Welcome to Pachinko Man an subsidiary of Pachinko Restorations!
This web site was setup to provided free information on and about pachinko machines from Japan. We have other web pages setup for the sale and restoration of vintage pachinko machines, so if you could also visit them for pachinko service.
Here is a little background history on the machines.
Pachinko has been played all over the Orient ever since 1947 when it was originally designed to be a diversionary or entertaining game for the Japanese. Since 1947, the game has taken on many different uses for play. A pachinko machine resembles a vertical pinball machine, but with no flippers and a large number of relatively small balls. The player fires a ball up into the machine, controlling only its initial speed. The ball then cascades down through a dense forest of pins, and in most cases, the ball falls to the bottom and is lost. However, if it instead goes into certain pockets, more balls are released as a jackpot. The object of the game is to capture as many balls as possible. These balls can then be exchanged for prizes.

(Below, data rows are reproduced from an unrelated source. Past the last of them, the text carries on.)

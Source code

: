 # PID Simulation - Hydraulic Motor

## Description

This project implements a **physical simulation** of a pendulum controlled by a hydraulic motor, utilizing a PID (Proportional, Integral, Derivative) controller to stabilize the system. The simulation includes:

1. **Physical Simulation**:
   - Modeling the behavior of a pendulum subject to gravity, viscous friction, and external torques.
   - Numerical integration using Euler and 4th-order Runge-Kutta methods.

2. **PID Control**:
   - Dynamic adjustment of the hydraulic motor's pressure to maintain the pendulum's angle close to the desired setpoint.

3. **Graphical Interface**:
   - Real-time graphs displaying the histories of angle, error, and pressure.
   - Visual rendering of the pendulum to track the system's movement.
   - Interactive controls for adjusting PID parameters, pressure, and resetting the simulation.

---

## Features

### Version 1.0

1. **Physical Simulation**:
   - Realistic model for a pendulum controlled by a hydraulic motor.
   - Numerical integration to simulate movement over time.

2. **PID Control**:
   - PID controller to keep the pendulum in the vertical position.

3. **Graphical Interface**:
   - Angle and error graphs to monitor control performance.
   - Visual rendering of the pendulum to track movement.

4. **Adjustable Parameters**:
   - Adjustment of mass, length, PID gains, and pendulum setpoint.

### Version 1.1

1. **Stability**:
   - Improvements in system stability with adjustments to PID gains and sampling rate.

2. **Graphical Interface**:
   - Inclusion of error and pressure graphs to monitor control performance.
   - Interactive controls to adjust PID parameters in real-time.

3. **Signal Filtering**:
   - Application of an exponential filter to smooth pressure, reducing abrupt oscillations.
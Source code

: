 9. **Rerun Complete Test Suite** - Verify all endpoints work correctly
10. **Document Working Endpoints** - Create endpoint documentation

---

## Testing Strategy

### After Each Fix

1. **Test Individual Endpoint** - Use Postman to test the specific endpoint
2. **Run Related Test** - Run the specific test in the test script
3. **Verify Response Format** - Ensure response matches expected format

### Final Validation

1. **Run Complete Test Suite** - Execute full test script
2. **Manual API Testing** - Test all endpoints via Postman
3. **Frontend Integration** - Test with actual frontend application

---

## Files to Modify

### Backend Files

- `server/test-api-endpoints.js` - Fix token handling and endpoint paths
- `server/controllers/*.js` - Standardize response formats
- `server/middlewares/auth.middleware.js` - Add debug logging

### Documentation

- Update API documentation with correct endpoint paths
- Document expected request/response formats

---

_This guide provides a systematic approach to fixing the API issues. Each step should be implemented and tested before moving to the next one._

Just after World War II, pachinko was played by many Japanese war refugees and the prizes were part of a subsidization program for them almost as a food stamp program subsidizes the needy. The bigger the winner, the more commodity goods one could get. This way, the Japanese pride was not tarnished by accepting charity. The Japanese society frowned upon accepting any form of charity. But by playing pachinko, they felt that they had been personally responsible for earning their own food. The players would take the balls and redeem them for either food items of coupons worth so much toward the purchase of food.
After Japan made her speedy recovery from the ravages of war, the game took on another characteristic for play. It was played much the same as games found on the American carnival midway. Pachinko was played just for fun and the most popular prizes were American cigarettes and other cherished imported items. In the early 1960’s the Japanese pachinko parlors became much closer to true gambling casinos. The game was played not only for prizes, but for money. However, because of underground connections, the game was accused of being fixed. Many Japanese were losing their entire weekly paychecks by playing pachinko, whereas, before, they were winning enough to support themselves.
In the late 1960’s the Japanese government stepped in and prohibited the pachinko parlors from paying off in money. This significantly reduced the undergrounds interest in the operation of pachinko parlors. This meant that the pachinko parlors reverted back to the way they had operated in the 1950’s. Today, the pachinko parlors are actually family entertainment centers with bright lights and lively colors. The whole family plays pachinko several hours a week. The parlors look very much the same as American bowling alley entertainment centers and penny arcades.
When Pachinko Parlors decommissioned the machines after about a year of use, they were sold cheap to make room for newer models. Servicemen and businessmen started to bring them back in the late 1940’s. There were hundreds of thousands of pachinko machines imported in the 1960’s and 1970’s, and sold by Sears, Montgomery Wards, Target Abroad, Woolworth, Pachinko Palace, Spiegel, Pachinko Imports, The Pachinko Factory, Sutra Import, Kmart, Meshulam’s, Pier 1 imports, and others. The newer pachinko machines are still imported today and sold around the county and online. When home video games became popular, or when enough of the balls were lost making the game unplayable, the pachinko machines were put into storage and forgotten.